Dk. VIII, Chap. XXIX, 2, refers to a passage which may have contained the statement thus mentioned in Sls. XII, I:'Of the merit of a threefold consecration of the sacred cake the high-priests have specially taught in the Hûspâram that it is as much as that of a lesser form of worship.'
Dk. VIII, Chap. XXIX, 8, refers to the passage which probably contained the statement thus quoted in Sls. XII, 31:'Of the ceremonies which go to the bridge as sin it says this in the Hûspâram, that they are the non-celebration of the rites of the season-festivals, the Rapîtvîn, the three nights after a death, the days of the guardian spirits, and the sun. and moon.'
Dk. VIII, Chap.

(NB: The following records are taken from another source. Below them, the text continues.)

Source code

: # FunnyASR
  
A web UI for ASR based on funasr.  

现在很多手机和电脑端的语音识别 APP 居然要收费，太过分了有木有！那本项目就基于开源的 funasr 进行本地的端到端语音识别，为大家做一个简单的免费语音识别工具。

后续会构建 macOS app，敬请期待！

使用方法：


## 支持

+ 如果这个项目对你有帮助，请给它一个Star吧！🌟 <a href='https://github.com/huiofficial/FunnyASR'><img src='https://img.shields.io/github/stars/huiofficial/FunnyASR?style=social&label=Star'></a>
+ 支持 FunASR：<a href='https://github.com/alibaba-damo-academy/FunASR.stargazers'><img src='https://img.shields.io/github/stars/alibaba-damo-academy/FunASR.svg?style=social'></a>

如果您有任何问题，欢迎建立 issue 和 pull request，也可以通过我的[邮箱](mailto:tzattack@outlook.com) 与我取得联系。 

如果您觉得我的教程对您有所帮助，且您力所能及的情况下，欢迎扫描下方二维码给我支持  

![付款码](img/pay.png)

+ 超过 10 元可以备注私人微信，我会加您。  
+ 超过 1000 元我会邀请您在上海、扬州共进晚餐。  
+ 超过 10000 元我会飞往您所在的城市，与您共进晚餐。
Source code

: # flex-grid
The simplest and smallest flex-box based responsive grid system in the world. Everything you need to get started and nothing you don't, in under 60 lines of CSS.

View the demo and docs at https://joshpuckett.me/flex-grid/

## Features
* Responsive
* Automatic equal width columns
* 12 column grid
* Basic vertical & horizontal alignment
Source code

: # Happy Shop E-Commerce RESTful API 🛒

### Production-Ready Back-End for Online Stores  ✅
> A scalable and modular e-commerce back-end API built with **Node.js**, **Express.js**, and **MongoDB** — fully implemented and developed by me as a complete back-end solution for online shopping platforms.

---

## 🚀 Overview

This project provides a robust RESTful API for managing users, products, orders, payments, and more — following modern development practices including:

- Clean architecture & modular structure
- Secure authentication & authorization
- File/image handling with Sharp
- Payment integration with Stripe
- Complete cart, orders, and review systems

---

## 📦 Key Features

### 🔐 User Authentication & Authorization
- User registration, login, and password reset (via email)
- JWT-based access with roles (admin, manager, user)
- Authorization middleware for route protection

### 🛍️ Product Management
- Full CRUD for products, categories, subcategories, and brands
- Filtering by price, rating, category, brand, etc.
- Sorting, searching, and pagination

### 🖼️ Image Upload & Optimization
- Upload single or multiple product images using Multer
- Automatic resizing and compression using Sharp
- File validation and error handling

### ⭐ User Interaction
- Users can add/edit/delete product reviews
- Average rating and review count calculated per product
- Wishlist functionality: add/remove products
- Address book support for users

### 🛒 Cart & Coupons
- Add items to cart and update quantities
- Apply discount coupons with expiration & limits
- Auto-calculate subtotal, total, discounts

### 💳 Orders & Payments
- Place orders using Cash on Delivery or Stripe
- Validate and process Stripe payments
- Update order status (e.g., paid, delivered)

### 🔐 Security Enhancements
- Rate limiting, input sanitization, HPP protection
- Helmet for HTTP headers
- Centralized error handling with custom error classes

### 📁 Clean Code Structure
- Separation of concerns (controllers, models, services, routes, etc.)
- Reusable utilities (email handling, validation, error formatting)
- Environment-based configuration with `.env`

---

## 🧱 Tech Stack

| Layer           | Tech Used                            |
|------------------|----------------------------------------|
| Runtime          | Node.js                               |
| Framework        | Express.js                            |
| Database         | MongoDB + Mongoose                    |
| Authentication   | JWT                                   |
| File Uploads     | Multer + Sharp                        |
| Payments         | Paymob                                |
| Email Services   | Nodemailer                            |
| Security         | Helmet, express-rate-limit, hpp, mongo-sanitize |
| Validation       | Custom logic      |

XXXII, 1, refers to the passage which must have contained the statement thus mentioned in Sls. XIII, 17:'The six hot ordeals
which, in the Hûspâram, are effected by kathrayâim âthraiãm 1.'
Dk. VIII, Chap. XXXIII, 4, refers to the passage which must have contained the statement thus mentioned in Pahl. Vend. XV, 67:'What is as to the sick dog in the Hûspâram is, "when several doors are together, it is just if the nourishment at each one be only for three nights, and then, when opulence is manifest, the delivery be unto that opulent one, and when not, the delivery be unto him who is good."'
Dk. VIII, Chap. XXXV, 2, probably refers to the passage which contained the statement thus mentioned in Sls. XII, 7:'In the twentieth 2 of the Hûspâram it is shown that over the soul of him who works in the dark there is more predominance of the evil spirit.'
Dk. VIII, Chap. XXXVI, 7, or 13, probably refers to the passage thus mentioned in Dd. LXI, 3:'Nearer details of the family guardianship which is proper and which is not proper for an adopted son's duty, of the child of the good religion with whose business it is connected, and of the fathers for whom a family guardian is to be appointed, are in the recital of five fargards 3 of the Hûspâram.'
Dk. VIII, Chap. XXXVI, 8-12, probably refers to the passage which contained the statement thus quoted in Sls. X, 21, XII, 14:'In the fourteenth 4
of the Hûspâram Nask the high-priests have taught thus: "My son is suitable even as thy son, but my daughter is not suitable even as thy daughter."'
No allusion has been noticed in Dk. VIII, Chaps. XXVIII-XXXVII, to the two passages in Pahl. Vend. IV, 35, V, 73, referring to this Nask, which have been already quoted as also referring to Nask XV.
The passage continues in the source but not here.